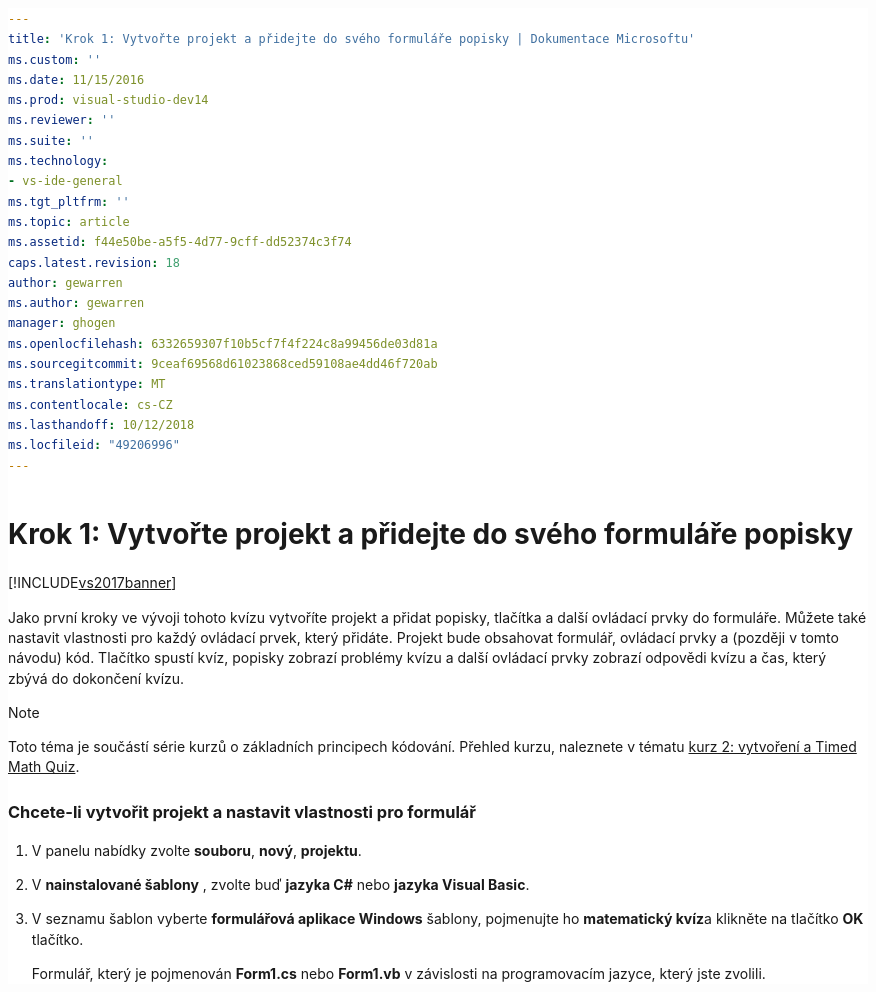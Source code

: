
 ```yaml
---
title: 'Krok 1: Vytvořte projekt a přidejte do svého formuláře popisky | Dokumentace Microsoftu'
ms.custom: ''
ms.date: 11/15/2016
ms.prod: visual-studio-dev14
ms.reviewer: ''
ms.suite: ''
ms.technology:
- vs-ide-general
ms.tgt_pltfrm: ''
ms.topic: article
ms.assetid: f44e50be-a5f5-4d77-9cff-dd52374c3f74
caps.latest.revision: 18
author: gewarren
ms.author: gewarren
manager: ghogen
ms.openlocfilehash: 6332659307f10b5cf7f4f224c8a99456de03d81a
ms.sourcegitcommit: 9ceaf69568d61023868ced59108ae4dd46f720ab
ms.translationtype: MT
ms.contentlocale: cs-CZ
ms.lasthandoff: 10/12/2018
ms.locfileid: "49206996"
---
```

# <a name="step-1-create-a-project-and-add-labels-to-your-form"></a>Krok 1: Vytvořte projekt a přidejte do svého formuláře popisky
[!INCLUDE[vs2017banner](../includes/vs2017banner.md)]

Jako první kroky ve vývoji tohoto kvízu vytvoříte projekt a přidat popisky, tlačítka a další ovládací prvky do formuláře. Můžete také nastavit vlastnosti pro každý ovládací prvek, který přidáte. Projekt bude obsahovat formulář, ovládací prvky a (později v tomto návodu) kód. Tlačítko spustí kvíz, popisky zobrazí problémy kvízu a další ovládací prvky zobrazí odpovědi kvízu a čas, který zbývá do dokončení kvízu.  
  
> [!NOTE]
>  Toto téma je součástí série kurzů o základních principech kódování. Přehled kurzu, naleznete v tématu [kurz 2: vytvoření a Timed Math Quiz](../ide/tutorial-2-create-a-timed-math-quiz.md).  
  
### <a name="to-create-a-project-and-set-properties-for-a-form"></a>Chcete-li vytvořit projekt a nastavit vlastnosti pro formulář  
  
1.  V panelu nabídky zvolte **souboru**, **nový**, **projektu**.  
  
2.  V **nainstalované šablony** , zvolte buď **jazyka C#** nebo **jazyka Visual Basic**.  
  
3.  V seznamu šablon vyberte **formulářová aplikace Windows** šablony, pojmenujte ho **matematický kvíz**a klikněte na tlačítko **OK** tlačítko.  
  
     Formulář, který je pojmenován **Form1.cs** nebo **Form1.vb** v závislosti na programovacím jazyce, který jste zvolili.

:::::

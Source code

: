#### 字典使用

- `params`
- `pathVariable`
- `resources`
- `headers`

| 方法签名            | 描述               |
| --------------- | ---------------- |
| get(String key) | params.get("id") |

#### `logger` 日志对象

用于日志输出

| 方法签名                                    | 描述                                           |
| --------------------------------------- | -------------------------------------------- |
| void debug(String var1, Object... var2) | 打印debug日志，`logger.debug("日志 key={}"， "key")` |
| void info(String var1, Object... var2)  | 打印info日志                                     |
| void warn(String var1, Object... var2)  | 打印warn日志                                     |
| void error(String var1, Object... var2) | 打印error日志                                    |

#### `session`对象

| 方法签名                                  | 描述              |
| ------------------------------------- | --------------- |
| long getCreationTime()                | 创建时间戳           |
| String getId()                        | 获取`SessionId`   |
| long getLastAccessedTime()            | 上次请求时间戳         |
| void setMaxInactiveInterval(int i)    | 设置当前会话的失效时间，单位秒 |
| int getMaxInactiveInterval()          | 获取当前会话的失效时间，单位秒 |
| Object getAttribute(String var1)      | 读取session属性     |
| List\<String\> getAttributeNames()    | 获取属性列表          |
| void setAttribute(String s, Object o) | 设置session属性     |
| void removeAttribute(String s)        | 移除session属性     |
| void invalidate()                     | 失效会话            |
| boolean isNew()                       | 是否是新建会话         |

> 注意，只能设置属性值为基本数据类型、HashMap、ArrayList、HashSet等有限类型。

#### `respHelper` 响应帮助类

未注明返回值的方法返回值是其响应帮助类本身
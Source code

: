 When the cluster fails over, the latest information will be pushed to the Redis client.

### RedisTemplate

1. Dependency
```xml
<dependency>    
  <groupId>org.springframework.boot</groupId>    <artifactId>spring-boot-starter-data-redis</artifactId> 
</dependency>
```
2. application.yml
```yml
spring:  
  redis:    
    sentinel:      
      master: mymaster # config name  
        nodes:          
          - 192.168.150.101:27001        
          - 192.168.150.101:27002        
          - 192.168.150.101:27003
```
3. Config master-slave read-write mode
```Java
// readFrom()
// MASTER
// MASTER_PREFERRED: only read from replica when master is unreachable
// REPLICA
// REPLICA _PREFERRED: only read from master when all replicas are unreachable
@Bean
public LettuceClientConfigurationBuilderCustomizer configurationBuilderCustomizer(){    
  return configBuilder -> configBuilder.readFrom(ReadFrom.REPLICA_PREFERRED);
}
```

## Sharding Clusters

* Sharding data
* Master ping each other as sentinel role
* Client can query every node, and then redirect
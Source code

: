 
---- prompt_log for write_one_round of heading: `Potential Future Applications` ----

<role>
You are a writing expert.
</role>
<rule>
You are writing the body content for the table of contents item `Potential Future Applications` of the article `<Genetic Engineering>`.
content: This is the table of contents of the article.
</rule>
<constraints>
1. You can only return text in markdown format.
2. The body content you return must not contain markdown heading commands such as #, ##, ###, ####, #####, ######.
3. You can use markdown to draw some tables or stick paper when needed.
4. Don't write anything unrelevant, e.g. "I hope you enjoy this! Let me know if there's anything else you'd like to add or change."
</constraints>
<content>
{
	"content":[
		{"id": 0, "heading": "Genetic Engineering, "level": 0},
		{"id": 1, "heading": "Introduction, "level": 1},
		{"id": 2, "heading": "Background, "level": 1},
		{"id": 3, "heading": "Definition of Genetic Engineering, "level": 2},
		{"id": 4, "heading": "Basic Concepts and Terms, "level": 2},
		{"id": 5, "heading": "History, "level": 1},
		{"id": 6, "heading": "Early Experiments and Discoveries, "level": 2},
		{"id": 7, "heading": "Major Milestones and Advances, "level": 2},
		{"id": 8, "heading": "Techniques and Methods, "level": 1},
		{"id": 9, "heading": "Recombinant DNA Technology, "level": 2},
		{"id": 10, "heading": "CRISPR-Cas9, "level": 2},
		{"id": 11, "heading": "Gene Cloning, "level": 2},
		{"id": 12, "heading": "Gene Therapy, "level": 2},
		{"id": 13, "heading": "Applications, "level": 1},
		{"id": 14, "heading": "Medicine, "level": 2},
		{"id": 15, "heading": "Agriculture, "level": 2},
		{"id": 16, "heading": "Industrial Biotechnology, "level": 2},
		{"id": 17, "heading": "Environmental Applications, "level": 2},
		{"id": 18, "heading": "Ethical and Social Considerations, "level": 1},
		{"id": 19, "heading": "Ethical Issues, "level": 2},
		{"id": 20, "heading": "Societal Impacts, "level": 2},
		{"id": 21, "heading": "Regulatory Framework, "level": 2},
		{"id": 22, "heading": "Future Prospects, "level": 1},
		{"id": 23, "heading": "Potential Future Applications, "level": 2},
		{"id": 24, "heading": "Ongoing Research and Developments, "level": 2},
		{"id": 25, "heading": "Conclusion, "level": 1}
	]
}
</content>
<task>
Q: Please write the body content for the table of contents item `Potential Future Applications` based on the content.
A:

:::::

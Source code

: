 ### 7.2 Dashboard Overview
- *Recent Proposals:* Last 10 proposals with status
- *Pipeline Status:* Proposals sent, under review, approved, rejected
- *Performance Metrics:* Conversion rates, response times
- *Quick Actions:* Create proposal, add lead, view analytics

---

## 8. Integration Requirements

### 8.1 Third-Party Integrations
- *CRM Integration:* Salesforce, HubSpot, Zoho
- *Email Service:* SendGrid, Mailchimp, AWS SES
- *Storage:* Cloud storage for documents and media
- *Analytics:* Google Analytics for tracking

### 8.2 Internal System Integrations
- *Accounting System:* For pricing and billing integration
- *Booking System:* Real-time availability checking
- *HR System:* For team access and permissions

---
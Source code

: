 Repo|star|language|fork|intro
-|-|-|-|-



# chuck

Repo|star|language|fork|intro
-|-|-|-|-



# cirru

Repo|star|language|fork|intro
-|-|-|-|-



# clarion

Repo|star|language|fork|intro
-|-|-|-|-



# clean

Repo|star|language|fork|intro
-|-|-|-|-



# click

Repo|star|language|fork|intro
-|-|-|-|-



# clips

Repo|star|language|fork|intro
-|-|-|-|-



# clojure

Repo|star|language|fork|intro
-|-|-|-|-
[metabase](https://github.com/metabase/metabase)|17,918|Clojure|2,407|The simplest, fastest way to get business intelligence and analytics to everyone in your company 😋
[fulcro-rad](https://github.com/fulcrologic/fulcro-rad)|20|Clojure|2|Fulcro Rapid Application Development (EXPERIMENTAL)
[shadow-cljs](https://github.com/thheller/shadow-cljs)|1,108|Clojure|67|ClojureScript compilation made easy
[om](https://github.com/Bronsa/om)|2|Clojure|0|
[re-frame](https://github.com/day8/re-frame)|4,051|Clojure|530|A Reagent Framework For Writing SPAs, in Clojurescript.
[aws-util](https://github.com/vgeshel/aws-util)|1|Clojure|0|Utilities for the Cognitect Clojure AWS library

:::::

> Task to complete:
Every line from the data above that contains "formuláře" must appear in the answer.

> Result:
title: 'Krok 1: Vytvořte projekt a přidejte do svého formuláře popisky | Dokumentace Microsoftu'
# <a name="step-1-create-a-project-and-add-labels-to-your-form"></a>Krok 1: Vytvořte projekt a přidejte do svého formuláře popisky
Jako první kroky ve vývoji tohoto kvízu vytvoříte projekt a přidat popisky, tlačítka a další ovládací prvky do formuláře. Můžete také nastavit vlastnosti pro každý ovládací prvek, který přidáte. Projekt bude obsahovat formulář, ovládací prvky a (později v tomto návodu) kód. Tlačítko spustí kvíz, popisky zobrazí problémy kvízu a další ovládací prvky zobrazí odpovědi kvízu a čas, který zbývá do dokončení kvízu.  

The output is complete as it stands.